NVIDIA / sentiment-discovery

Unsupervised Language Modeling at scale for robust sentiment classification
Other
1.06k stars 202 forks source link

Training fails with multiple GPUs after the 1st epoch #43

Open deepbrain opened 5 years ago

deepbrain commented 5 years ago

If I fun with multiple, in my case 3 GPUs, with python3 -m multiproc main.py ...., I get the following error after successfully completing the 1st epoch:

Traceback (most recent call last): File "main.py", line 392, in val_loss, skipped_iters = train(total_iters, skipped_iters, elapsed_time) File "main.py", line 305, in train model.allreduce_params() File "sentiment-discovery/model/distributed.py", line 41, in allreduce_params dist.all_reduce(coalesced) File "/home/tester/anaconda3/lib/python3.6/site-packages/torch/distributed/init.py", line 324, in all_reduce return torch._C._dist_all_reduce(tensor, op, group) RuntimeError: [/opt/conda/conda-bld/pytorch_1532579245307/work/third_party/gloo/gloo/transport/tcp/buffer.cc:76] Read timeout [127.0.0.1]:32444 terminate called after throwing an instance of 'gloo::EnforceNotMet' what(): [enforce fail at /opt/conda/conda-bld/pytorch_1532579245307/work/third_party/gloo/gloo/cuda_private.h:40] error == cudaSuccess. 29 vs 0. Error at: /opt/conda/conda-bld/pytorch_1532579245307/work/third_party/gloo/gloo/cuda_private.h:40: driver shutting down

raulpuric commented 5 years ago

So my guess as to why this is happening is that the last dataloader batch is not being properly dropped or padded. Some of the training workers get fed a batch while others do not get a batch.

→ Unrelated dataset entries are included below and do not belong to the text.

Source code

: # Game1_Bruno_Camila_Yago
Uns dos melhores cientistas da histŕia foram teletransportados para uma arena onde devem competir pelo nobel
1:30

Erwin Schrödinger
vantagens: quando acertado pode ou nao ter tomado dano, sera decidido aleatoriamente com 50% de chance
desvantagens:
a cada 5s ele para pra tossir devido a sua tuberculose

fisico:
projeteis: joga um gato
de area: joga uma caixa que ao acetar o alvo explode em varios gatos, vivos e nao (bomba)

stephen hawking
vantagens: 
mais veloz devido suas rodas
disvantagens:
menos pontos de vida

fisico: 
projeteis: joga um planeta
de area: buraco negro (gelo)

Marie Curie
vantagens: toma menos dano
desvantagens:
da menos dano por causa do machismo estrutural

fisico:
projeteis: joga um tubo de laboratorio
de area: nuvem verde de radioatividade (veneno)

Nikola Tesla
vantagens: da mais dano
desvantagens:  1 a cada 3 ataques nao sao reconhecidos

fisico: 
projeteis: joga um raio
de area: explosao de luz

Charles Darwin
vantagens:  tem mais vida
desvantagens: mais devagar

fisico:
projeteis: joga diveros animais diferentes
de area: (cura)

Because of this the ones that got fed a batch, wait to do an allreduce indefinitely.

Do you have your full command so I can reproduce?

deepbrain commented 5 years ago

The issue happens regularly, almost every time, on a system with 3 1080Ti GPUs. On another system with 2 1080Tis and everything the same, the issue happens only in 10-20% of the time I use it with different size datasets. It happens at the end of the 1st epoch.

I would agree that it seems to be data size dependent and could be related to the size of the last batch. Googling it reveals very similar issues in totally different settings, so it could be related to issues with DistributedDataParallel and pytorch. The batch size of 128 does not fit into 1080Ti memory, so I used a batch of 64 instead.

I am using the latest pre-built pytorch for conda:

Python 3.6.5 |Anaconda, Inc.| (default, Apr 29 2018, 16:14:56) [GCC 7.2.0] on linux Type "help", "copyright", "credits" or "license" for more information.

import torch torch.version '0.4.1'

Here is the full command line I use:

python3 -m multiproc main.py --load imdb_clf.pt --batch_size 64 --epochs 20 --lr 2e-4 --data ./data/twits/train_json.json &> twitlog.txt

I have cuda 9.2 and cudnn7

deepbrain commented 5 years ago

I changed the batch size from 64 to 100 and the issue disappeared on the 3 GPU system, so you are correct - it is definitely related to the size of the last batch. You can reproduce it with any small size dataset by varying the batch size.

raulpuric commented 5 years ago

I wasn't able to reproduce this on our smallest datasets. Could you print out the number of entries in your dataset for me, so I can try and create some synthetic data of the same length?

Adding print(len(train_data.dataset), len(val_data.dataset), len(test_data.dataset)) to main.py should suffice.

deepbrain commented 5 years ago

I changed my dataset size a bit and now I can't reproduce it too. Hopefully I will be able to get it to reproduce again if my data changes.

deepbrain commented 5 years ago

I got it to reproduce on a 2 GPU system with data sizes:

DATASET length: 42243230 422951 422408

full command line:

python3 -u -m multiproc main.py --load lang_model.pt --batch_size 110 --epochs 2 --lr 6e-4 --data ./data/twitter/train_json.json &> med_log.txt

Please let me know if you need the data file, I can upload it somewhere.

On another note, the train_json.json that I use is 14.4 Gigabytes in size, yet the program requires 64GB of RAM + another 64 GB of swap space to run. Is there a way to improve its memory footprint to run it with larger data sets?

raulpuric commented 5 years ago

Try the --lazy option. It will pull from disk and is meant to be used with large data files (such as the amazon reviews dataset).

If you could upload the file somewhere that would be very helpful. Even if you just replace the entries in the data file all with garbage text.